What is needed is the number of lines below that contain the word "volatilities", with no other output.

Records:
○ ○ ○
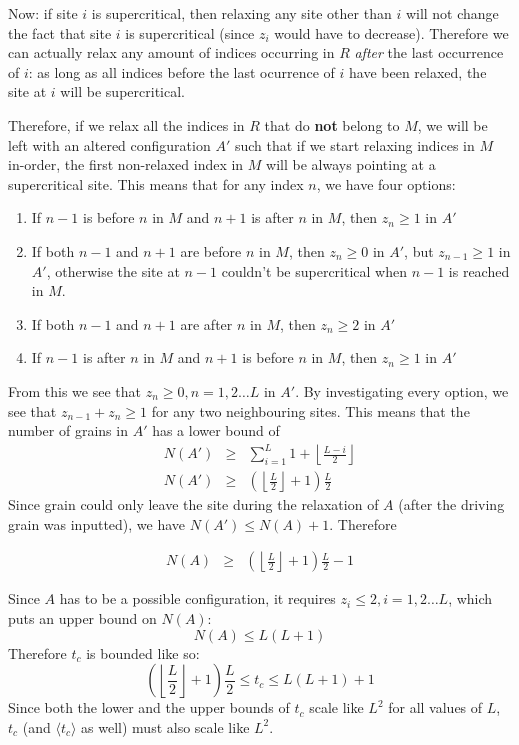 \documentclass[a4paper,12pt]{article}
\begin{document}
Now: if site $i$ is supercritical, then relaxing any site other than $i$ will not change the fact that site $i$ is supercritical (since $z_i$ would have to decrease). Therefore we can actually relax any amount of indices occurring in $R$ \textit{after} the last occurrence of $i$: as long as all indices before the last ocurrence of $i$ have been relaxed, the site at $i$ will be supercritical.

Therefore, if we relax all the indices in $R$ that do \textbf{not} belong to $M$, we will be left with an altered configuration $A'$ such that if we start relaxing indices in $M$ in-order, the first non-relaxed index in $M$ will be always pointing at a supercritical site. This means that for any index $n$, we have four options:
\begin{enumerate}
\item If $n-1$ is before $n$ in $M$ and $n+1$ is after $n$ in $M$, then $z_n\geq 1$ in $A'$
\item If both $n-1$ and $n+1$ are before $n$ in $M$, then $z_n\geq 0$ in $A'$, but $z_{n-1}\geq 1$ in $A'$, otherwise the site at $n-1$ couldn't be supercritical when $n-1$ is reached in $M$.
\item If both $n-1$ and $n+1$ are after $n$ in $M$, then $z_n\geq 2$ in $A'$
\item If $n-1$ is after $n$ in $M$ and $n+1$ is before $n$ in $M$, then $z_n\geq 1$ in $A'$
\end{enumerate}

From this we see that $z_n\geq 0, n=1, 2\dots L$ in $A'$. By investigating every option, we see that $z_{n-1}+z_n\geq 1$ for any two neighbouring sites. This means that the number of grains in $A'$ has a lower bound of
\begin{eqnarray}
N(A')&\geq & \sum_{i=1}^{L}1+\left \lfloor{\frac{L-i}{2}}\right\rfloor\\
N(A')&\geq &\left(\left \lfloor{\frac{L}{2}}\right\rfloor +1\right)\frac{L}{2}
\end{eqnarray}
Since grain could only leave the site during the relaxation of $A$ (after the driving grain was inputted), we have $N(A')\leq N(A)+1$. Therefore

\begin{eqnarray}
N(A)&\geq &\left(\left \lfloor{\frac{L}{2}}\right\rfloor +1\right)\frac{L}{2}-1
\end{eqnarray}

Since $A$ has to be a possible configuration, it requires $z_i\leq 2, i=1, 2\dots L$, which puts an upper bound on $N(A)$:
$$N(A)\leq L(L+1)$$
Therefore $t_c$ is bounded like so:
$$\left(\left \lfloor{\frac{L}{2}}\right\rfloor +1\right)\frac{L}{2}\leq t_c \leq L(L+1)+1$$
Since both the lower and the upper bounds of $t_c$ scale like $L^2$ for all values of $L$, $t_c$ (and $\langle t_c\rangle$ as well) must also scale like $L^2$.
\end{document}
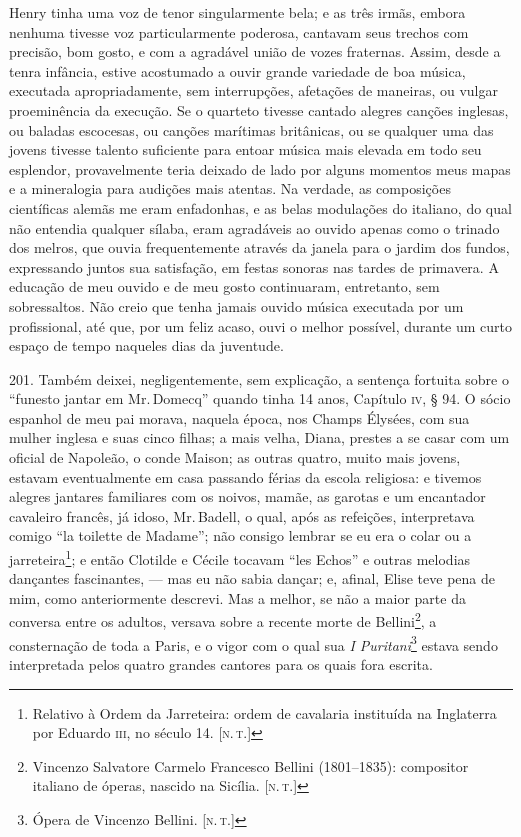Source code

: Henry tinha uma voz de tenor singularmente bela; e as três irmãs, embora
nenhuma tivesse voz particularmente poderosa, cantavam seus trechos com
precisão, bom gosto, e com a agradável união de vozes fraternas. Assim,
desde a tenra infância, estive acostumado a ouvir grande variedade de
boa música, executada apropriadamente, sem interrupções, afetações de
maneiras, ou vulgar proeminência da execução. Se o quarteto tivesse
cantado alegres canções inglesas, ou baladas escocesas, ou canções
marítimas britânicas, ou se qualquer uma das jovens tivesse talento
suficiente para entoar música mais elevada em todo seu esplendor,
provavelmente teria deixado de lado por alguns momentos meus mapas e a
mineralogia para audições mais atentas. Na verdade, as composições
científicas alemãs me eram enfadonhas, e as belas modulações do
italiano, do qual não entendia qualquer sílaba, eram agradáveis ao
ouvido apenas como o trinado dos melros, que ouvia frequentemente
através da janela para o jardim dos fundos, expressando juntos sua
satisfação, em festas sonoras nas tardes de primavera. A educação de meu
ouvido e de meu gosto continuaram, entretanto, sem sobressaltos. Não
creio que tenha jamais ouvido música executada por um profissional, até
que, por um feliz acaso, ouvi o melhor possível, durante um curto espaço
de tempo naqueles dias da juventude.

201. Também deixei, negligentemente, sem explicação, a sentença fortuita
sobre o ``funesto jantar em Mr.\,Domecq'' quando tinha 14 anos, Capítulo
\textsc{iv}, § 94. O sócio espanhol de meu pai morava, naquela época, nos Champs
Élysées, com sua mulher inglesa e suas cinco filhas; a mais velha,
Diana, prestes a se casar com um oficial de Napoleão, o conde Maison; as
outras quatro, muito mais jovens, estavam eventualmente em casa passando
férias da escola religiosa: e tivemos alegres jantares familiares com os
noivos, mamãe, as garotas e um encantador cavaleiro francês, já idoso,
Mr.\,Badell, o qual, após as refeições, interpretava comigo ``la toilette
de Madame''; não consigo lembrar se eu era o colar ou a
jarreteira\footnote{Relativo à Ordem da Jarreteira: ordem de cavalaria
  instituída na Inglaterra por Eduardo \textsc{iii}, no século 14. {[}\textsc{n.\,t.}{]}};
e então Clotilde e Cécile tocavam ``les Echos'' e outras melodias
dançantes fascinantes, --- mas eu não sabia dançar; e, afinal, Elise teve
pena de mim, como anteriormente descrevi. Mas a melhor, se não a maior
parte da conversa entre os adultos, versava sobre a recente morte de
Bellini\footnote{Vincenzo Salvatore Carmelo Francesco Bellini
  (1801--1835): compositor italiano de óperas, nascido na Sicília. {[}\textsc{n.\,t.}{]}}, a consternação de toda a Paris, e o vigor com o qual sua
\emph{I Puritani}\footnote{Ópera de Vincenzo Bellini. {[}\textsc{n.\,t.}{]}}
estava sendo interpretada pelos quatro grandes cantores para os quais
fora escrita.

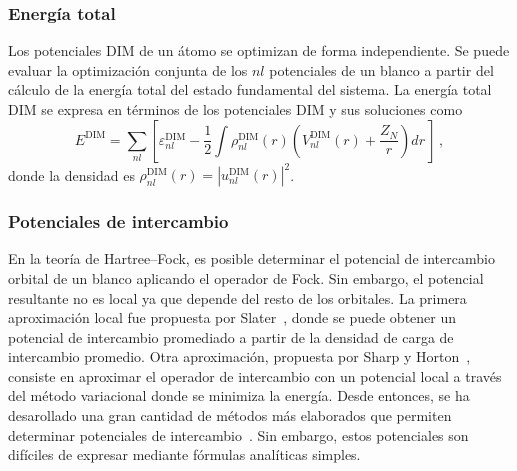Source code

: \subsubsection*{Energía total}

Los potenciales DIM de un átomo se optimizan de forma independiente. Se 
puede evaluar la optimización conjunta de los $nl$ potenciales de un 
blanco a partir del cálculo de la energía total del estado fundamental 
del sistema. La energía total DIM se expresa en términos de los 
potenciales DIM y sus soluciones como
\begin{equation}
E^{\mathrm{DIM}} = \sum\limits_{nl} 
\left[ 
\varepsilon_{nl}^{\mathrm{DIM}} - 
\frac{1}{2}\int  \rho_{nl}^{\mathrm{DIM}}(r)
\left( V_{nl}^{\mathrm{DIM}}(r) + \frac{Z_{N}}{r}\right) dr \,
\right] \, ,
\label{eq:Etotal}
\end{equation}
donde la densidad es 
$\rho_{nl}^{\mathrm{DIM}}(r)=|u_{nl}^{\mathrm{DIM}}(r)|^2$. 


\subsubsection*{Potenciales de intercambio}

En la teoría de Hartree--Fock, es posible determinar el potencial de 
intercambio orbital de un blanco aplicando el operador de Fock. Sin 
embargo, el potencial resultante no es local ya que depende del resto de 
los orbitales. La primera aproximación local fue propuesta por 
Slater~\cite{Slater:51}, donde se puede obtener un potencial de 
intercambio promediado a partir de la densidad de carga de intercambio 
promedio. Otra aproximación, propuesta por Sharp y 
Horton~\cite{Sharp:53}, consiste en aproximar el operador de intercambio 
con un potencial local a través del método variacional donde se minimiza 
la energía. Desde entonces, se ha desarollado una gran cantidad de 
métodos más elaborados que permiten determinar potenciales de 
intercambio~\cite{Krieger:92,Gorling:92,Yang:02,Staroverov:06,
Ryabinkin:13}. Sin embargo, estos potenciales son difíciles de expresar 
mediante fórmulas analíticas simples.

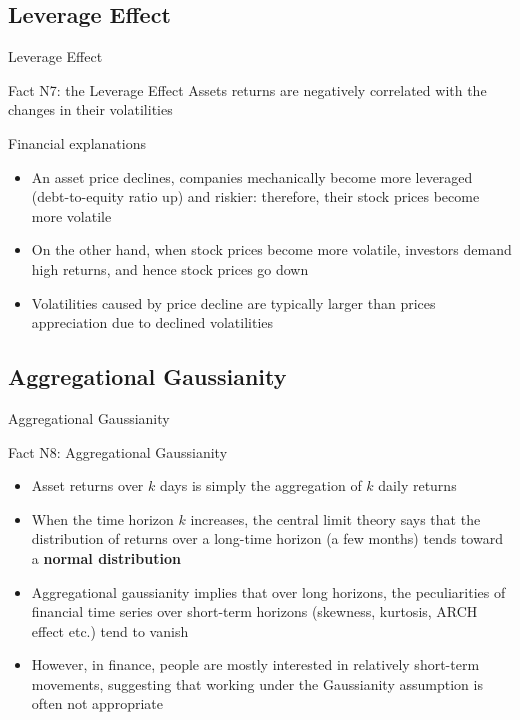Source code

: \documentclass{beamer}
\begin{document}
\subsection{Leverage Effect}
\begin{frame}{Leverage Effect}

  \begin{exampleblock}{Fact N7: the Leverage Effect}
Assets returns are negatively correlated with the changes in their volatilities    
  \end{exampleblock}
  \medskip
  Financial explanations
    \begin{itemize}
    \item An asset price declines, companies mechanically become more leveraged (debt-to-equity ratio up) and riskier: therefore, their stock prices become more volatile
    \item On the other hand, when stock prices become more volatile, investors demand high returns, and hence stock prices go down
    \item Volatilities caused by price decline are typically larger than prices appreciation due to declined volatilities
    \end{itemize}
\end{frame}

\subsection{Aggregational Gaussianity}
\begin{frame}{Aggregational Gaussianity}

  \begin{exampleblock}{Fact N8: Aggregational Gaussianity}
    \begin{itemize}
    \item Asset returns over $k$ days is simply the aggregation of $k$ daily returns
    \item When the time horizon $k$ increases, the central limit theory says that the distribution of returns over a long-time horizon (a few months) tends toward a \textbf{normal distribution}
    \end{itemize}
  \end{exampleblock}


  \begin{itemize}
  \item Aggregational gaussianity implies that over long horizons, the peculiarities of financial time series over short-term horizons (skewness, kurtosis, ARCH effect etc.) tend to vanish
  \item However, in finance, people are mostly interested in relatively short-term movements, suggesting that working under the Gaussianity assumption is often not appropriate
  \end{itemize}
  
\end{frame}
\end{document}
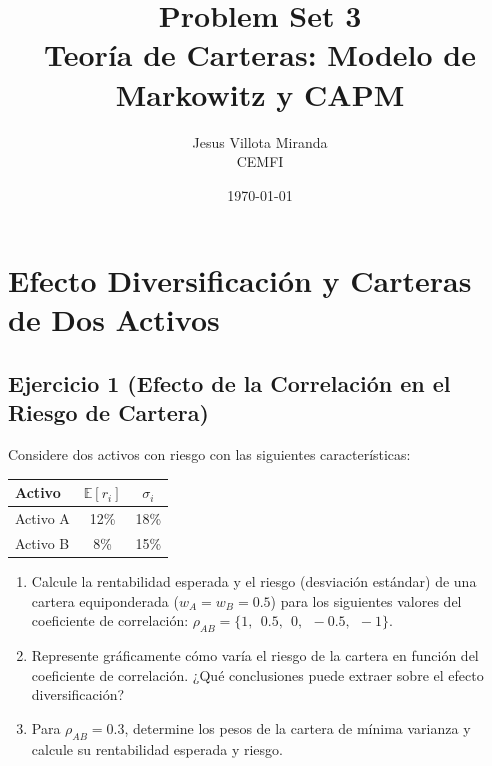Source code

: \documentclass[12pt,a4paper]{article}
\title{\textbf{Problem Set 3}\\\large Teoría de Carteras: Modelo de Markowitz y CAPM}
\author{Jesus Villota Miranda\\CEMFI}
\date{\today}
\newcommand{\E}{\mathbb{E}}
\newenvironment{ejercicio}[1]{\subsection*{Ejercicio #1}}{}
\begin{document}



\section{Efecto Diversificación y Carteras de Dos Activos}

\begin{ejercicio}{1 (Efecto de la Correlación en el Riesgo de Cartera)}
Considere dos activos con riesgo con las siguientes características:
\begin{center}
\begin{tabular}{lcc}
\toprule
Activo & $\E[r_i]$ & $\sigma_i$ \\
\midrule
Activo A & 12\% & 18\% \\
Activo B & 8\% & 15\% \\
\bottomrule
\end{tabular}
\end{center}

\begin{enumerate}[label=\alph*)]
  \item Calcule la rentabilidad esperada y el riesgo (desviación estándar) de una cartera equiponderada ($w_A = w_B = 0.5$) para los siguientes valores del coeficiente de correlación: $\rho_{AB} = \{1, ~~ 0.5, ~~ 0, ~~ -0.5, ~~ -1\}$.
  \item Represente gráficamente cómo varía el riesgo de la cartera en función del coeficiente de correlación. ¿Qué conclusiones puede extraer sobre el efecto diversificación?
  \item Para $\rho_{AB} = 0.3$, determine los pesos de la cartera de mínima varianza y calcule su rentabilidad esperada y riesgo.
\end{enumerate}
\end{ejercicio}
\end{document}
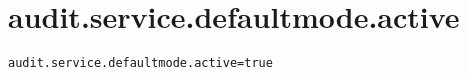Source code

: \section{audit.service.defaultmode.active}
\label{configuration:AuditServiceDefaultmodeActive}
\AvailableInJavaOnly{\TODO}
\begin{lstlisting}[style=Props,caption={Usage example for \textit{audit.service.defaultmode.active}}]
audit.service.defaultmode.active=true
\end{lstlisting}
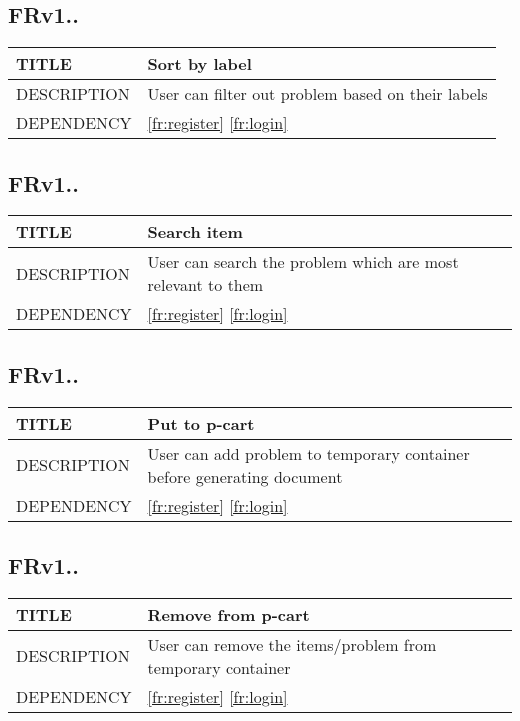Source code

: \documentclass{scrreprt}
\begin{document}
\subsection{FRv1..}
\label{fr:sortp}
\begin{center}
    \begin{tabular}{|l|L{9cm}|}
        \hline
         TITLE& Sort by label\\ \hline
         DESCRIPTION& User can filter out problem based on their labels \\ \hline
         DEPENDENCY& \ref{fr:register} \ref{fr:login}\\ \hline
    \end{tabular}
\end{center}

\subsection{FRv1..}
\label{fr:sortp}
\begin{center}
    \begin{tabular}{|l|L{9cm}|}
        \hline
         TITLE& Search item\\ \hline
         DESCRIPTION& User can search the problem which are most relevant to them\\ \hline
         DEPENDENCY& \ref{fr:register} \ref{fr:login}\\ \hline
    \end{tabular}
\end{center}

\subsection{FRv1..}
\label{fr:putcart}
\begin{center}
    \begin{tabular}{|l|L{9cm}|}
        \hline
         TITLE& Put to p-cart\\ \hline
         DESCRIPTION& User can add problem to temporary container before generating document \\ \hline
         DEPENDENCY& \ref{fr:register} \ref{fr:login}\\ \hline
    \end{tabular}
\end{center}

\subsection{FRv1..}
\label{fr:remcart}
\begin{center}
    \begin{tabular}{|l|L{9cm}|}
        \hline
         TITLE& Remove from p-cart\\ \hline
         DESCRIPTION& User can remove the items/problem from temporary container \\ \hline
         DEPENDENCY& \ref{fr:register} \ref{fr:login}\\ \hline
    \end{tabular}
\end{center}
\end{document}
○ ○ ○
Answer for this exercise: 2